Dat lijkt ook bevestigd te worden door de uitzondering op de trend: snelle laadpunten langs belangrijke wegen worden wel steeds vaker gebruikt.
Eerder onderzoek toonde al aan dat er eigenlijk voldoende laadpunten zijn: momenteel ongeveer 1 voor elke 5 elektrische voertuigen op de weg. Dat is ruim meer dan de 1 op 10 die als minimum wordt gezien.
Om de opmars van de elektrische auto bij te houden, moeten er tegen 2020 zo’n 220.000 laadpalen zijn in stedelijke gebieden en met 5000 sites ook voldoende laadpunten langs het Europese snelwegennetwerk, gemiddeld een laadpunt om de 35 kilometer.
Rookgordijn
“Autofabrikanten trekken een rookgordijn op met de bewering dat er onvoldoende laadpunten zijn in de belangrijkste markten”, zegt Greg Archer van de organisatie Transport & Environment (T&E). “Maar de belangrijkste bottleneck is dat er onvoldoende elektrische auto’s beschikbaar zijn om aan die laadpalen te hangen.”

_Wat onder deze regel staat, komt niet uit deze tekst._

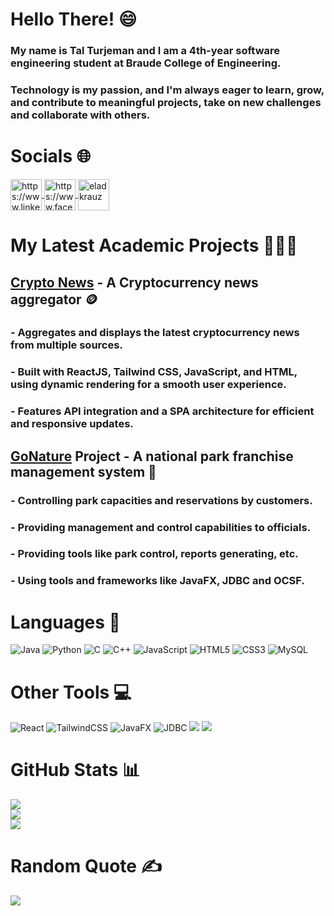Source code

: # Hello There! :smile:
### My name is Tal Turjeman and I am a 4th-year software engineering student at Braude College of Engineering.<br>
### Technology is my passion, and I'm always eager to learn, grow, and contribute to meaningful projects, take on new challenges and collaborate with others.

# Socials 🌐
<p align="left">
<a href="https://www.linkedin.com/in/elad-krauz/" target="blank">
  <img align="center" src="https://raw.githubusercontent.com/gauravghongde/social-icons/master/SVG/Color/LinkedIN.svg" alt="https://www.linkedin.com/in/elad-krauz/" height="50" width="50"/>
</a>
<a href="https://www.facebook.com/eladkrauz" target="blank">
  <img align="center" src="https://raw.githubusercontent.com/gauravghongde/social-icons/master/SVG/Color/Facebook.svg" alt="https://www.facebook.com/eladkrauz" height="50" width="50"/>
</a>
<a href="https://instagram.com/e.l.a.d" target="blank">
  <img align="center" src="https://raw.githubusercontent.com/gauravghongde/social-icons/master/SVG/Color/Instagram.svg" alt="eladkrauz" height="50" width="50"/>
</a>
</p>

# My Latest Academic Projects 🧑🏻‍💻
## <a href="https://github.com/Eladkrauz/CryptoNews" target="blank">Crypto News</a> - A Cryptocurrency news aggregator 🪙</br>
### - Aggregates and displays the latest cryptocurrency news from multiple sources.</br>
### - Built with ReactJS, Tailwind CSS, JavaScript, and HTML, using dynamic rendering for a smooth user experience.</br>
### - Features API integration and a SPA architecture for efficient and responsive updates.

## <a href="https://github.com/Eladkrauz/GoNatureProject" target="blank">GoNature</a> Project - A national park franchise management system 🌲</br>
### - Controlling park capacities and reservations by customers.</br>
### - Providing management and control capabilities to officials.</br>
### - Providing tools like park control, reports generating, etc.</br>
### - Using tools and frameworks like JavaFX, JDBC and OCSF.

# Languages 🔡
![Java](https://img.shields.io/badge/java-3670A0?style=for-the-badge&logo=eclipse&logoColor=ffdd54)
![Python](https://img.shields.io/badge/python-3670A0?style=for-the-badge&logo=python&logoColor=ffdd54)
![C](https://img.shields.io/badge/c-%2300599C.svg?style=for-the-badge&logo=c&logoColor=white)
![C++](https://img.shields.io/badge/c++-%2300599C.svg?style=for-the-badge&logo=c%2B%2B&logoColor=white)
![JavaScript](https://img.shields.io/badge/javascript-%23323330.svg?style=for-the-badge&logo=javascript&logoColor=%23F7DF1E)
![HTML5](https://img.shields.io/badge/html5-%23E34F26.svg?style=for-the-badge&logo=html5&logoColor=white)
![CSS3](https://img.shields.io/badge/css3-%231572B6.svg?style=for-the-badge&logo=css3&logoColor=white)
![MySQL](https://img.shields.io/badge/mysql-%2300758F.svg?style=for-the-badge&logo=mysql&logoColor=white)

# Other Tools 💻
![React](https://img.shields.io/badge/react-%2320232a.svg?style=for-the-badge&logo=react&logoColor=%2361DAFB)
![TailwindCSS](https://img.shields.io/badge/tailwindcss-%2338B2AC.svg?style=for-the-badge&logo=tailwind-css&logoColor=white)
![JavaFX](https://img.shields.io/badge/javafx-%230E7FBF.svg?style=for-the-badge&logo=java&logoColor=white)
![JDBC](https://img.shields.io/badge/JDBC-%23ED8B00.svg?style=for-the-badge&logo=java&logoColor=white)
![](https://img.shields.io/badge/numpy-%23013243.svg?style=for-the-badge&logo=numpy&logoColor=white)
![](https://img.shields.io/badge/Matplotlib-%23000000.svg?style=for-the-badge&logo=Matplotlib&logoColor=black)

# GitHub Stats 📊
![](https://github-readme-stats.vercel.app/api?username=Eladkrauz&theme=vue&hide_border=false&include_all_commits=true&count_private=true)<br/>
![](https://github-readme-streak-stats.herokuapp.com/?user=Eladkrauz&theme=vue&hide_border=false)<br/>
![](https://github-readme-stats.vercel.app/api/top-langs/?username=Eladkrauz&theme=vue&hide_border=false&include_all_commits=true&count_private=true&layout=compact)

# Random Quote ✍️
![](https://quotes-github-readme.vercel.app/api?type=horizontal&theme=radical)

“Er zijn voldoende tijd en middelen om de laadinfrastructuur te bouwen die nodig is naarmate er meer elektrische auto’s verkocht worden”, zegt Archer. “De grote vraag is of autobouwers met ambitieuze CO2-doelstellingen verplicht zullen worden om meer elektrische auto’s te produceren. De beslissingen die in de komende maand gemaakt worden in het Europees Parlement en in de Europese Raad zullen bepalen of Europa een leider of een volger wordt in de transitie naar elektrische mobiliteit.”